Smash the Gate Gourmet ‘Gangster Capitalists’

0
1930

THIS Sunday locked out Gate Gourmet workers will be marching through Southall determined to win their jobs back after a bosses’ coup last August 10 saw them locked out of the plant, and summarily dismissed, by a management that said that it would never work again with the local community.

There is not the slightest doubt that they are fighting on behalf of the whole of the working class, which is now menaced by an employing class and a government determined to turn Britain into a paradise for slave labour employers.

The locked out Gate Gourmet workers are heroes and heroines of the British working class for sure.

That is more than can be said for the leaders of the Transport and General Workers Union.

After initially pledging that every worker would be returned to their job before the union would be prepared to discuss anything else, the TGWU leaders quickly caved into Gate Gourmet, using the anti-union laws as a pretext, and signed a sweetheart deal with them which gave the bosses everything that they wanted including more than 144 compulsory sackings.

They signed the deal just two weeks after a mass lobby, by 300 Gate Gourmet workers, of the TUC Congress led to a resolution being moved by TGWU leader Woodley, which was passed unanimously, which pledged every support to the locked out workers to win their struggle, short of illegal action.

Just two weeks after this, TUC leader Barber and TGWU leader Woodley negotiated a ‘Compromise Agreement’ that required every worker to sign a form giving up all their employment rights, and legal rights to take action against the company, including an agreement that they would never seek a job in the future with Gate Gourmet or any of its affiliates or associates.

Every one of the locked out workers would have to sign away their rights, before a single worker would be able to receive a pittance of ‘compensation’. In return for this ‘compromise’ there were to be over 144 workers made compulsorily redundant, 160 made voluntarily redundant and the remainder would be eligible to apply for re-engagement as new starters, on new terms and conditions in line with the company’s ‘survival plan’ that the TGWU leaders now accepted.

The locked out workers would not accept this deal and it has collapsed. The TGWU leaders, learning nothing, have embraced the company even more brazenly, and are now dashing around seeking to get as many workers as possible to sign away their employment rights.

They are telling those who will not sign the Compromise Agreement that the dispute will be over on December 16, that the picket has got to end, and that hardship payments are stopping on December 6th.

They are telling locked out workers to accept the Compromise Agreement or else they will be cut off without a penny.

The TGWU leaders are acting like leaders of a company trade union, representing the boss and not the workers.

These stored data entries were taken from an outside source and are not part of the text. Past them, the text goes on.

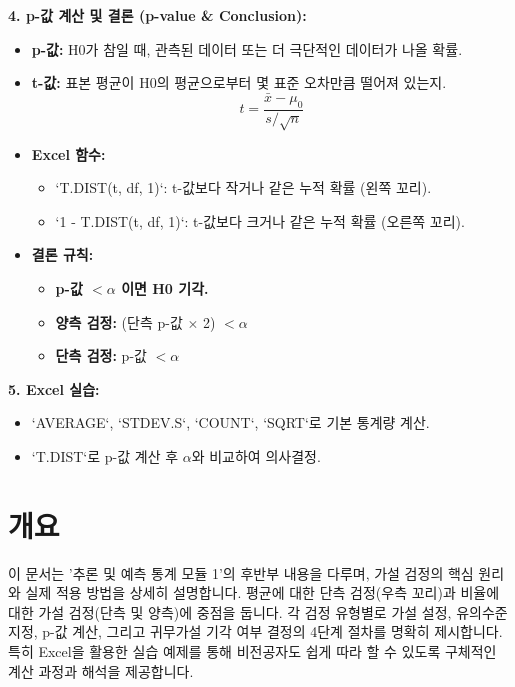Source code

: \documentclass[11pt,a4paper]{article}
\begin{document}
\begin{tcolorbox}[colback=summarycolor, colframe=blue!75!black, title=\textbf{모듈 1 핵심 요약: 가설 검정의 기초}]
\textbf{4. p-값 계산 및 결론 (p-value & Conclusion):}
\begin{itemize}
    \item \textbf{p-값:} H0가 참일 때, 관측된 데이터 또는 더 극단적인 데이터가 나올 확률.
    \item \textbf{t-값:} 표본 평균이 H0의 평균으로부터 몇 표준 오차만큼 떨어져 있는지.
        \[ t = \frac{\bar{x} - \mu_0}{s / \sqrt{n}} \]
    \item \textbf{Excel 함수:}
        \begin{itemize}
            \item `T.DIST(t, df, 1)`: t-값보다 작거나 같은 누적 확률 (왼쪽 꼬리).
            \item `1 - T.DIST(t, df, 1)`: t-값보다 크거나 같은 누적 확률 (오른쪽 꼬리).
        \end{itemize}
    \item \textbf{결론 규칙:}
        \begin{itemize}
            \item \textbf{p-값 $< \alpha$ 이면 H0 기각.}
            \item \textbf{양측 검정:} (단측 p-값 $\times$ 2) $< \alpha$
            \item \textbf{단측 검정:} p-값 $< \alpha$
        \end{itemize}
\end{itemize}

\textbf{5. Excel 실습:}
\begin{itemize}
    \item `AVERAGE`, `STDEV.S`, `COUNT`, `SQRT`로 기본 통계량 계산.
    \item `T.DIST`로 p-값 계산 후 $\alpha$와 비교하여 의사결정.
\end{itemize}
\end{tcolorbox}

\newpage

\newpage
\section*{개요}
이 문서는 '추론 및 예측 통계 모듈 1'의 후반부 내용을 다루며, 가설 검정의 핵심 원리와 실제 적용 방법을 상세히 설명합니다. 평균에 대한 단측 검정(우측 꼬리)과 비율에 대한 가설 검정(단측 및 양측)에 중점을 둡니다. 각 검정 유형별로 가설 설정, 유의수준 지정, p-값 계산, 그리고 귀무가설 기각 여부 결정의 4단계 절차를 명확히 제시합니다. 특히 Excel을 활용한 실습 예제를 통해 비전공자도 쉽게 따라 할 수 있도록 구체적인 계산 과정과 해석을 제공합니다.
\end{document}
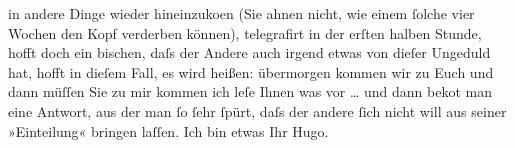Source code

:                     in andere Dinge wieder hineinzuko{\geminationm}en (Sie ahnen
                    nicht, wie einem ſolche vier Wochen den Kopf verderben können), telegrafirt {\pb}in der erſten halben Stunde,
                    hofft doch ein bischen, daſs der Andere auch irgend etwas von dieſer Ungeduld
                    hat, hofft in dieſem Fall, es wird heißen: übermorgen kommen wir zu Euch und
                    dann müſſen Sie zu mir kommen ich leſe Ihnen was vor {\dots} und dann beko{\geminationm}t man eine Antwort, aus der man ſo
                    ſehr ſpürt, daſs der andere ſich nicht will aus seiner »Einteilung« bringen
                    laſſen. Ich bin etwas \label{T_L01539_1v}\label{T_L01539_1h}\pend
           \pstart Ihr \spacefill\mbox{Hugo.}\pend{}\endnumbering{}  
      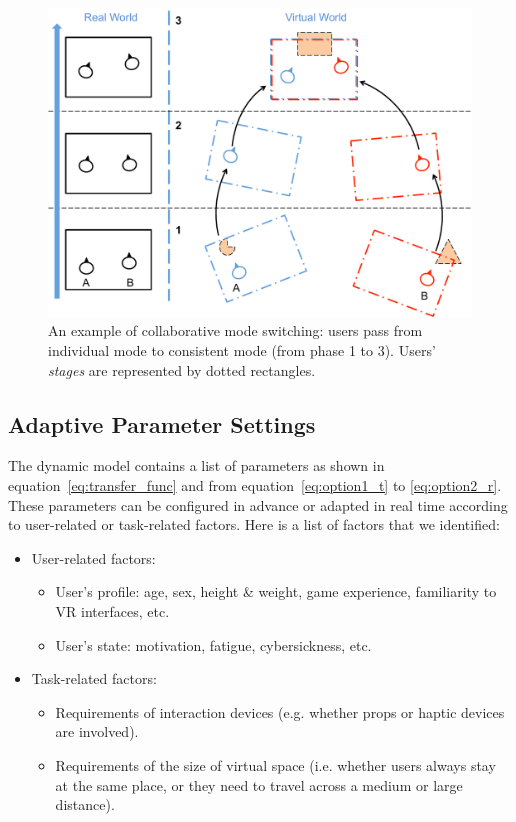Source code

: \begin{figure}[htb]
  \centering
  \includegraphics[width=.9\textwidth]{figures/ch5/mode_switch}
  \caption{\label{fig:5_mode_switch}An example of collaborative mode switching: users pass from individual mode to consistent mode (from phase 1 to 3). Users' \textit{stages} are represented by dotted rectangles.}
\end{figure}

\subsection{Adaptive Parameter Settings}
\label{sec:para_set}

The dynamic model contains a list of parameters as shown in equation~\ref{eq:transfer_func} and from equation~\ref{eq:option1_t} to \ref{eq:option2_r}. These parameters can be configured in advance or adapted in real time according to user-related or task-related factors. Here is a list of factors that we identified:

\begin{itemize}
\item User-related factors:
  \begin{itemize}
    \item User's profile: age, sex, height \& weight, game experience, familiarity to VR interfaces, etc.
    \item User's state: motivation, fatigue, cybersickness, etc.
  \end{itemize}
\item Task-related factors:
  \begin{itemize}
    \item Requirements of interaction devices (e.g. whether props or haptic devices are involved).
    \item Requirements of the size of virtual space (i.e. whether users always stay at the same place, or they need to travel across a medium or large distance).
  \end{itemize}
\end{itemize}

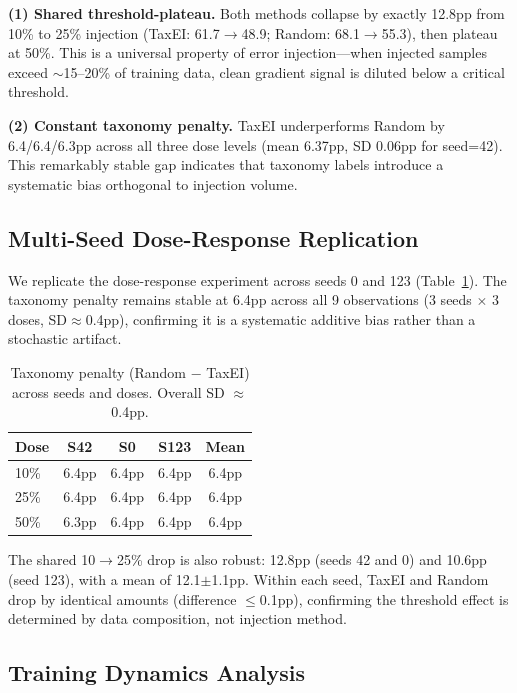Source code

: \documentclass[11pt,a4paper]{article}
\begin{document}
\noindent\textbf{(1) Shared threshold-plateau.} Both methods collapse by exactly 12.8pp from 10\% to 25\% injection (TaxEI: 61.7$\to$48.9; Random: 68.1$\to$55.3), then plateau at 50\%. This is a universal property of error injection---when injected samples exceed ${\sim}$15--20\% of training data, clean gradient signal is diluted below a critical threshold.

\noindent\textbf{(2) Constant taxonomy penalty.} TaxEI underperforms Random by 6.4/6.4/6.3pp across all three dose levels (mean 6.37pp, SD 0.06pp for seed=42). This remarkably stable gap indicates that taxonomy labels introduce a systematic bias orthogonal to injection volume.

\subsection{Multi-Seed Dose-Response Replication}
\label{sec:multiseed}

We replicate the dose-response experiment across seeds 0 and 123 (Table~\ref{tab:multiseed_penalty}). The taxonomy penalty remains stable at 6.4pp across all 9 observations (3 seeds $\times$ 3 doses, SD${\approx}$0.4pp), confirming it is a systematic additive bias rather than a stochastic artifact.

\begin{table}[t]
\centering
\small
\begin{tabular}{lcccc}
\toprule
\textbf{Dose} & \textbf{S42} & \textbf{S0} & \textbf{S123} & \textbf{Mean} \\
\midrule
10\% & 6.4pp & 6.4pp & 6.4pp & 6.4pp \\
25\% & 6.4pp & 6.4pp & 6.4pp & 6.4pp \\
50\% & 6.3pp & 6.4pp & 6.4pp & 6.4pp \\
\bottomrule
\end{tabular}
\caption{Taxonomy penalty (Random $-$ TaxEI) across seeds and doses. Overall SD $\approx$ 0.4pp.}
\label{tab:multiseed_penalty}
\end{table}

The shared 10$\to$25\% drop is also robust: 12.8pp (seeds 42 and 0) and 10.6pp (seed 123), with a mean of 12.1$\pm$1.1pp. Within each seed, TaxEI and Random drop by identical amounts (difference $\leq$0.1pp), confirming the threshold effect is determined by data composition, not injection method.

\subsection{Training Dynamics Analysis}
\label{sec:dynamics}
\end{document}
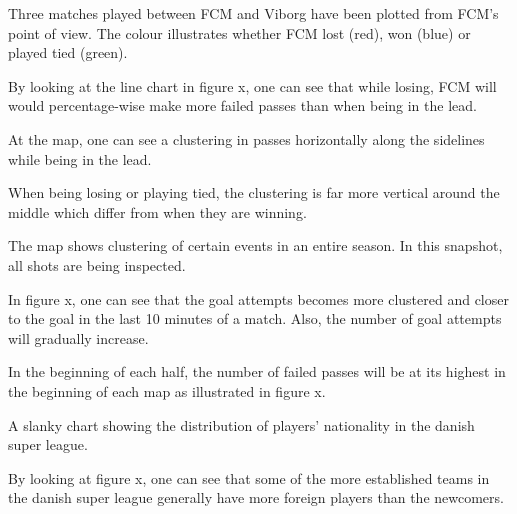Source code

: \documentclass[11pt]{article}
\begin{document}
 
	

Three matches played between FCM and Viborg have been plotted from FCM's point of view. The colour illustrates whether FCM lost (red), won (blue) or played tied (green).

By looking at the line chart in figure x, one can see that while losing, FCM will would percentage-wise make more failed passes than when being in the lead.

At the map, one can see a clustering in passes horizontally along the sidelines while being in the lead.

 When being losing or playing tied, the clustering is far more vertical around the middle which differ from when they are winning.


The map shows clustering of certain events in an entire season. In this snapshot, all shots are being inspected.

In figure x, one can see that the goal attempts becomes more clustered and closer to the goal in the last 10 minutes of a match. Also, the number of goal attempts will gradually increase.

In the beginning of each half, the number of failed passes will be at its highest in the beginning of each map as illustrated in figure x.



A slanky chart showing the distribution of players' nationality in the danish super league.

By looking at figure x, one can see that some of the more established teams in the danish super league generally have more foreign players than the newcomers.
	
\end{document}
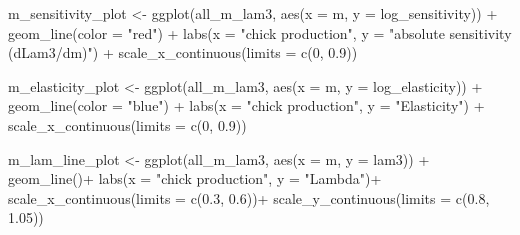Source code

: \documentclass[
  letterpaper,
  DIV=11,
  numbers=noendperiod]{scrartcl}
\newenvironment{Shaded}{\begin{snugshade}}{\end{snugshade}}
\newcommand{\AttributeTok}[1]{\textcolor[rgb]{0.40,0.45,0.13}{#1}}
\newcommand{\DecValTok}[1]{\textcolor[rgb]{0.68,0.00,0.00}{#1}}
\newcommand{\FloatTok}[1]{\textcolor[rgb]{0.68,0.00,0.00}{#1}}
\newcommand{\FunctionTok}[1]{\textcolor[rgb]{0.28,0.35,0.67}{#1}}
\newcommand{\NormalTok}[1]{\textcolor[rgb]{0.00,0.23,0.31}{#1}}
\newcommand{\OtherTok}[1]{\textcolor[rgb]{0.00,0.23,0.31}{#1}}
\newcommand{\SpecialCharTok}[1]{\textcolor[rgb]{0.37,0.37,0.37}{#1}}
\newcommand{\StringTok}[1]{\textcolor[rgb]{0.13,0.47,0.30}{#1}}
\begin{document}
\begin{Shaded}
\begin{Highlighting}[]
\NormalTok{m\_sensitivity\_plot }\OtherTok{\textless{}{-}} \FunctionTok{ggplot}\NormalTok{(all\_m\_lam3, }\FunctionTok{aes}\NormalTok{(}\AttributeTok{x =}\NormalTok{ m, }\AttributeTok{y =}\NormalTok{ log\_sensitivity)) }\SpecialCharTok{+}
  \FunctionTok{geom\_line}\NormalTok{(}\AttributeTok{color =} \StringTok{"red"}\NormalTok{) }\SpecialCharTok{+}
  \FunctionTok{labs}\NormalTok{(}\AttributeTok{x =} \StringTok{"chick production"}\NormalTok{,}
       \AttributeTok{y =} \StringTok{"absolute sensitivity (dLam3/dm)"}\NormalTok{) }\SpecialCharTok{+}
  \FunctionTok{scale\_x\_continuous}\NormalTok{(}\AttributeTok{limits =} \FunctionTok{c}\NormalTok{(}\DecValTok{0}\NormalTok{, }\FloatTok{0.9}\NormalTok{))}

\NormalTok{m\_elasticity\_plot }\OtherTok{\textless{}{-}} \FunctionTok{ggplot}\NormalTok{(all\_m\_lam3, }\FunctionTok{aes}\NormalTok{(}\AttributeTok{x =}\NormalTok{ m, }\AttributeTok{y =}\NormalTok{ log\_elasticity)) }\SpecialCharTok{+}
  \FunctionTok{geom\_line}\NormalTok{(}\AttributeTok{color =} \StringTok{"blue"}\NormalTok{) }\SpecialCharTok{+}
  \FunctionTok{labs}\NormalTok{(}\AttributeTok{x =} \StringTok{"chick production"}\NormalTok{,}
       \AttributeTok{y =} \StringTok{"Elasticity"}\NormalTok{) }\SpecialCharTok{+}
  \FunctionTok{scale\_x\_continuous}\NormalTok{(}\AttributeTok{limits =} \FunctionTok{c}\NormalTok{(}\DecValTok{0}\NormalTok{, }\FloatTok{0.9}\NormalTok{))}

\NormalTok{m\_lam\_line\_plot }\OtherTok{\textless{}{-}} \FunctionTok{ggplot}\NormalTok{(all\_m\_lam3, }\FunctionTok{aes}\NormalTok{(}\AttributeTok{x =}\NormalTok{ m, }\AttributeTok{y =}\NormalTok{ lam3)) }\SpecialCharTok{+} 
  \FunctionTok{geom\_line}\NormalTok{()}\SpecialCharTok{+}
  \FunctionTok{labs}\NormalTok{(}\AttributeTok{x =} \StringTok{"chick production"}\NormalTok{,}
        \AttributeTok{y =} \StringTok{"Lambda"}\NormalTok{)}\SpecialCharTok{+}
  \FunctionTok{scale\_x\_continuous}\NormalTok{(}\AttributeTok{limits =} \FunctionTok{c}\NormalTok{(}\FloatTok{0.3}\NormalTok{, }\FloatTok{0.6}\NormalTok{))}\SpecialCharTok{+}
  \FunctionTok{scale\_y\_continuous}\NormalTok{(}\AttributeTok{limits =} \FunctionTok{c}\NormalTok{(}\FloatTok{0.8}\NormalTok{, }\FloatTok{1.05}\NormalTok{))}


\end{Highlighting}
\end{Shaded}
\end{document}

In a situation where workers up and down the country are coming under fierce attack, this kind of ‘leadership’ is the kiss of death, and is opening up the way for the bosses to establish a slave labour Britain.

The reality of the situation is that if the Gate Gourmet workers are beaten, then the TGWU leaders will have opened up the way for the BA boss, Walsh, to turn the move to Terminal Five into his own Wapping, an operation to drive the TGWU out of the airport.

Workers who march this Sunday with the Gate Gourmet locked out workers must take up the fight, throughout the length and breadth of the trade union movement, to force the TGWU leaders to take action to win the dispute, or resign and make way for leaders who will. The same message must be delivered to the TUC leader Barber.